The dataset in the repo can be found at: "src/data/I94_SAS_Labels_Descriptions.SAS".
To start Airflow locally, run:
bash run-local.sh
The Airflow UI can be accessed from localhost:8080.
To delete all created containers, run:
docker-compose down --volumes --rmi all
The AWS part of this project is split in 2 parts.
- AWS CloudFormation stacks
The services are created using AWS's Cloudformation. There are 4 templates available that create the necessary tables. The first 3 are related to repositories and services that do not cost a lot and can remain active. The "template.yaml" contains the core services that should be deleted when experimentation is over. - Airflow
The Airflow Dag for AWS can be found at "src/aws_dags/". This directory contains the main dag as well as the helper function that contain configurations and the SQL scripts required for Redshift.
Some mandatory steps are needed to run it on AWS.
- Fill the "S3BucketName" and "RedshiftMasterUserPassword" inside the "aws/parameters/parameters.json" file.
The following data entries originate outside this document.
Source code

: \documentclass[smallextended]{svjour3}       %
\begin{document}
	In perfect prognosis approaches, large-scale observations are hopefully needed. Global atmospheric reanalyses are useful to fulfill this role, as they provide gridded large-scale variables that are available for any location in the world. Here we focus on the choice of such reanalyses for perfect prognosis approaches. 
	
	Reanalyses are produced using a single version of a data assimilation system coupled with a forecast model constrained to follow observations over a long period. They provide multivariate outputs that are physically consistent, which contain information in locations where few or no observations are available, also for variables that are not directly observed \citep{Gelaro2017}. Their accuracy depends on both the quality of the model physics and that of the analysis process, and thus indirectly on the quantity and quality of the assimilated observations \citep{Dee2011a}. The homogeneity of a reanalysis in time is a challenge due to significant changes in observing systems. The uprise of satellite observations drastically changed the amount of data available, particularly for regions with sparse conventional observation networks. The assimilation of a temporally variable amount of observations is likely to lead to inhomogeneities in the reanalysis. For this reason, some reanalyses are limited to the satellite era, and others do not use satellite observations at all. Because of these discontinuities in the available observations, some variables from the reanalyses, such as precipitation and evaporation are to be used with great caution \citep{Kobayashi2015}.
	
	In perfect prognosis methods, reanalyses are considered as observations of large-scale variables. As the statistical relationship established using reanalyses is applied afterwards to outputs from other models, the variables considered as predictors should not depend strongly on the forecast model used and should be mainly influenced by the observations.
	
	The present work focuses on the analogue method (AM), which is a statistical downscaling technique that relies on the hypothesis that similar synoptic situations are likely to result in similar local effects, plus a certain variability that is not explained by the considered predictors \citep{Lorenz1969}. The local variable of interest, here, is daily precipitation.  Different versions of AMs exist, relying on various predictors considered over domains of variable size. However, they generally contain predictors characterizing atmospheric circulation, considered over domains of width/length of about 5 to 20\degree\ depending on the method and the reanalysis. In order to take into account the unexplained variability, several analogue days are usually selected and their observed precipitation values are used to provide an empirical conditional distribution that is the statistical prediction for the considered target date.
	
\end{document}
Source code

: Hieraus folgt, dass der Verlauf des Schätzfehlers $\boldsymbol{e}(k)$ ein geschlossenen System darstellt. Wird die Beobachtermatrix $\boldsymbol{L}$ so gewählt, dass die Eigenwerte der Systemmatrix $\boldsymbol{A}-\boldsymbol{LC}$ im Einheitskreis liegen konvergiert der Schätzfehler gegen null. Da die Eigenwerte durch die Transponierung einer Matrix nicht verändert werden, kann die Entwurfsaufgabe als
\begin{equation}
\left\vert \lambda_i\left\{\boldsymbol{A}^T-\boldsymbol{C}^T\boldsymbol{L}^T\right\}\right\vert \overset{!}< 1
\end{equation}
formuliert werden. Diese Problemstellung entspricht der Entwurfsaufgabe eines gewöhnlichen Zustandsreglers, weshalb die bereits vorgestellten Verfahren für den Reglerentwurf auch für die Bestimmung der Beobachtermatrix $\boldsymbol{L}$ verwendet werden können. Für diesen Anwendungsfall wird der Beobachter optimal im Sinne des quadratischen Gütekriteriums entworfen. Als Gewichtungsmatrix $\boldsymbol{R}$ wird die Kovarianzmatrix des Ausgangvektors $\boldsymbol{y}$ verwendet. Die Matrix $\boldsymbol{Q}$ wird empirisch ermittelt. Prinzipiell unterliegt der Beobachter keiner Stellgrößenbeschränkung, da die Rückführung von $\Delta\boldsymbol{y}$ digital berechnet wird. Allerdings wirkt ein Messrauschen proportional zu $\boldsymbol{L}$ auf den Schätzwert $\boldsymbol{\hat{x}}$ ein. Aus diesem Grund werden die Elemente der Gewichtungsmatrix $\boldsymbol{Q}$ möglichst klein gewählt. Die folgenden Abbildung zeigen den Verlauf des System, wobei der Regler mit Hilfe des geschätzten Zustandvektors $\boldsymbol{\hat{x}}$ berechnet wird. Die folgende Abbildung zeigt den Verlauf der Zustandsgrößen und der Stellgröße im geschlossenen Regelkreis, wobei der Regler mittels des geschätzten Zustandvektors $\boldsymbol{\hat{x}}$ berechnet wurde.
The "S3BucketName" is the unique bucket name that will be created and the "RedshiftMasterUserPassword" is the Redshift database password. - Fill the "IAM_REDSHIFT_ROLE" and "BUCKET_NAME" inside the "src/aws_dags/helpers/conf.py" file.
The "IAM_REDSHIFT_ROLE" is the IAM role ARN required to access Redshift. This can be found using the AWS console and accessing IAM Roles. The name should be in the format "arn:aws:iam<AccountNumber>:role/AirflowTemplate-AirflowRole-<id>". The "BUCKET_NAME" is the Bucket name used in "S3BucketName". - Fill the "BUCKET_NAME" inside the "bootstrap.sh" file.
- When the template.yaml has been deployed. Go to the Airflow UI at Admin -> Connections. Create a new connection by pressing the "+" button on the upper left.
Add the following values:
- Connection Id: redshift_default
- Connection Type: Amazon Redshift
- Host: The "Endpoint" value taken from the Redshift page in AWS console without the port and schema. Has the following format: <clusterIdentifier>.<id>.<region>.redshift.amazonaws.com.
- Schema: The database name. Should be the same as the RedshiftDBName value in "aws/parameters/parameters.json".
- Login: The Admin user name. The default used is "master".
Can also be found inside the Redshift page in AWS console at Properties -> Database configurations -> Admin user name. - Password: The database password. Should be the same as the "RedshiftMasterUserPassword" value in "aws/parameters/parameters.json".
- Port: Database port. The default is 5439. Can also be found inside the Redshift page in AWS console at Properties -> Database configurations -> Port.
To remove the created services, just delete the stack from the CloudFormation page on the AWS console.
Docker must be installed to run the docker files. AWS cli must be installed to run the AWS scripts.
- Set local Airflow ☑
- Install PySpark in Airflow image ☑
- Create local Airflow jobs ☑
- Create Airflow environment on AWS ☑
- Create Airflow Pyspark jobs on AWS EMR ☑
- Save EMR results on AWS Redshift ☑